Debbie: Well, don't thank me. [Brian comes into the Diner] Thank Benedict Arnold Kinney. He's the one working for the enemy.

Brian: Nice to see you too. I’ll have a split pea soup to go.

Debbie: Justin, a split pea. And feel free to piss in it.

Brian: You should really learn to separate your personal feelings from business, Deb.

Justin: It's three bucks.

Brian: Where'd you get the ring?

Justin: Ethan

Brian: How romantic.

Justin: Fuck all you'd know about romance.

Brian: Keep it.

Justin: That's a big tip.

Brian: Maybe you could buy him some flowers. I’m sure he'd like that.

 

[Ben and Michael’s place]

 

Ben: Are you having an Internet affair, Michael? You've been on that a long time.

Michael: I’m doing some research.

Ben: Ah! Work?

Michael: For you.

Ben: Me? Steroids?

Michael:  I saw you.

Ben: Saw me what?

Michael: Shooting up. So unless you've suddenly become a heroin addict, I figure that's what it is.

Ben: Michael, are you spying on me?

Michael: Spying on you? We live together. How can I not notice?

Ben: Well, a lot of guys are using them, okay? To fight body wasting.

Michael: You're not wasting.

Ben: Yet.

Michael: Did your doctor prescribe them?

Ben: No.

Michael: Well, then where did you get them?

Ben: What is this, an interrogation?

Michael: I'm concerned, that's all. It says there're a lot of side effects. Mood swings, diarrhea, liver damage--

Ben: Yeah, I’m aware of the potential side effects, Michael. I have done my research too.

Michael: Well then, we should've at least talked it over.

Ben: Look.
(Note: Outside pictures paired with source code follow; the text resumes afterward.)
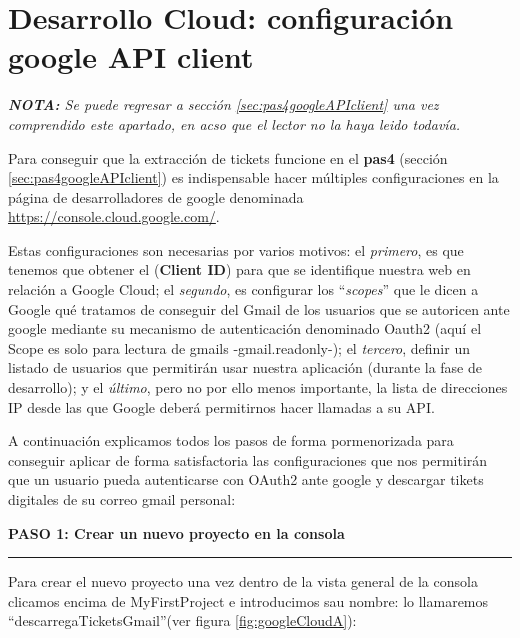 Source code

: \documentclass[a4paper,12pt]{report}
\begin{document}
		
		
	\section{Desarrollo Cloud: configuración google API client}
	\label{sec:desarrolloCloudGoogleApi}
	
	\noindent \textit{\textbf{NOTA:} Se puede regresar a sección \ref{sec:pas4googleAPIclient} una vez comprendido este apartado, en acso que el lector no la haya leido todavía.}
	
	Para conseguir que la extracción de tickets funcione en el \textbf{pas4} (sección \ref{sec:pas4googleAPIclient}) es indispensable hacer múltiples configuraciones en la página de desarrolladores de google denominada \href{https://console.cloud.google.com/}{https://console.cloud.google.com/}. 
	
	Estas configuraciones son necesarias por varios motivos: el \textit{primero}, es que tenemos que  obtener el (\textbf{Client ID}) para que se identifique nuestra web en relación a Google Cloud; el \textit{segundo}, es configurar los ``\textit{scopes}'' que le dicen a Google qué tratamos de conseguir del Gmail de los usuarios que se autoricen ante google mediante su mecanismo de autenticación denominado Oauth2 (aquí el Scope es solo para lectura de gmails -gmail.readonly-); el \textit{tercero}, definir un listado de usuarios que permitirán usar nuestra aplicación (durante la fase de desarrollo); y el \textit{último}, pero no por ello menos importante, la lista de direcciones IP desde las que Google deberá permitirnos hacer llamadas a su API.
	
	A continuación explicamos todos los pasos de forma pormenorizada para conseguir aplicar de forma satisfactoria las configuraciones que nos permitirán que un usuario pueda autenticarse con OAuth2 ante google y descargar tikets digitales de su correo gmail personal:
	
	
	\noindent \textbf{PASO 1: Crear un nuevo proyecto en la consola}
	\vspace{.2em}
	\hrule
	\vspace{.5em}
	
	Para crear  el nuevo proyecto una vez dentro de la vista general de la consola clicamos encima de MyFirstProject e introducimos sau nombre: lo llamaremos ``descarregaTicketsGmail''(ver figura \ref{fig:googleCloudA}):
	
\end{document}
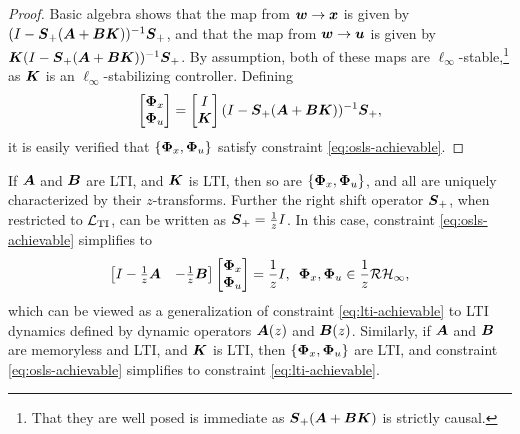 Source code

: \begin{proof}
Basic algebra shows that the map from $\boldsymbol{w} \to \boldsymbol{x}$ is given by $(I-\boldsymbol{S}_+(\boldsymbol{A}+\boldsymbol{B}\boldsymbol{K}))^{-1}\boldsymbol{S}_+$, and that the map from $\boldsymbol{w} \to \boldsymbol{u}$ is given by $\boldsymbol{K}(I-\boldsymbol{S}_+(\boldsymbol{A}+\boldsymbol{B}\boldsymbol{K}))^{-1}\boldsymbol{S}_+$.  By assumption, both of these maps are $\ell_\infty$-stable,\footnote{That they are well posed is immediate as $\boldsymbol{S}_+(\boldsymbol{A}+\boldsymbol{B}\boldsymbol{K})$ is strictly causal.} as $\boldsymbol{K}$ is an $\ell_\infty$-stabilizing controller.
Defining
\[
\begin{bmatrix}
\boldsymbol{\Phi}_x \\ \boldsymbol{\Phi}_u
\end{bmatrix} =
\begin{bmatrix} I \\ \boldsymbol{K} \end{bmatrix}(I-\boldsymbol{S}_+(\boldsymbol{A}+\boldsymbol{B}\boldsymbol{K}))^{-1}\boldsymbol{S}_+,
\]
it is easily verified that $\left\{\boldsymbol{\Phi}_x,\boldsymbol{\Phi}_u\right\}$ satisfy constraint \eqref{eq:osls-achievable}.
\end{proof}
\begin{remark}
If $\boldsymbol{A}$ and $\boldsymbol{B}$ are LTI, and $\boldsymbol{K}$ is LTI, then so are $\{\boldsymbol{\Phi}_x,\boldsymbol{\Phi}_u\}$, and all are uniquely characterized by their $z$-transforms.  Further the right shift operator $\boldsymbol{S}_+$, when restricted to $\mathcal{L}_{\mathrm{TI}}$, can be written as $\boldsymbol{S}_+=\frac{1}{z}I$.  In this case, constraint \eqref{eq:osls-achievable} simplifies to
\begin{equation}
\begin{bmatrix} I - \frac{1}{z}\boldsymbol{A}& -\frac{1}{z}\boldsymbol{B} \end{bmatrix} \begin{bmatrix} \boldsymbol{\Phi}_x \\ \boldsymbol{\Phi}_u\end{bmatrix} = \frac{1}{z}I, \, \ \boldsymbol{\Phi}_x, \boldsymbol{\Phi}_u \in \frac{1}{z}\mathcal{RH}_\infty,
\end{equation}
which can be viewed as a generalization of constraint \eqref{eq:lti-achievable} to LTI dynamics defined by dynamic operators $\boldsymbol{A}(z)$ and $\boldsymbol{B}(z)$.  Similarly, if $\boldsymbol{A}$ and $\boldsymbol{B}$ are memoryless and LTI, and $\boldsymbol{K}$ is LTI, then $\{\boldsymbol{\Phi}_x,\boldsymbol{\Phi}_u\}$ are LTI, and constraint \eqref{eq:osls-achievable} simplifies to constraint \eqref{eq:lti-achievable}.
\end{remark}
I’m just trying a cycle, okay? To see if it makes any difference. And so far the advantages are beating the disadvantages. Huh? [Ben showing his muscles to Michael] It's not too bad, huh?

Michael: It's fine.

Ben: How about that? [Ben makes Michael touch his abs and then his dick]

Michael: Nice. Aw, don't tell me it works on that too.

 

[Brian makes the commercial of Stockwell]

 

Jim to the kids: Get on him, get on him, get on him. Good shot. Okay, take it out. You’re guarding him. Move a little bit, right there.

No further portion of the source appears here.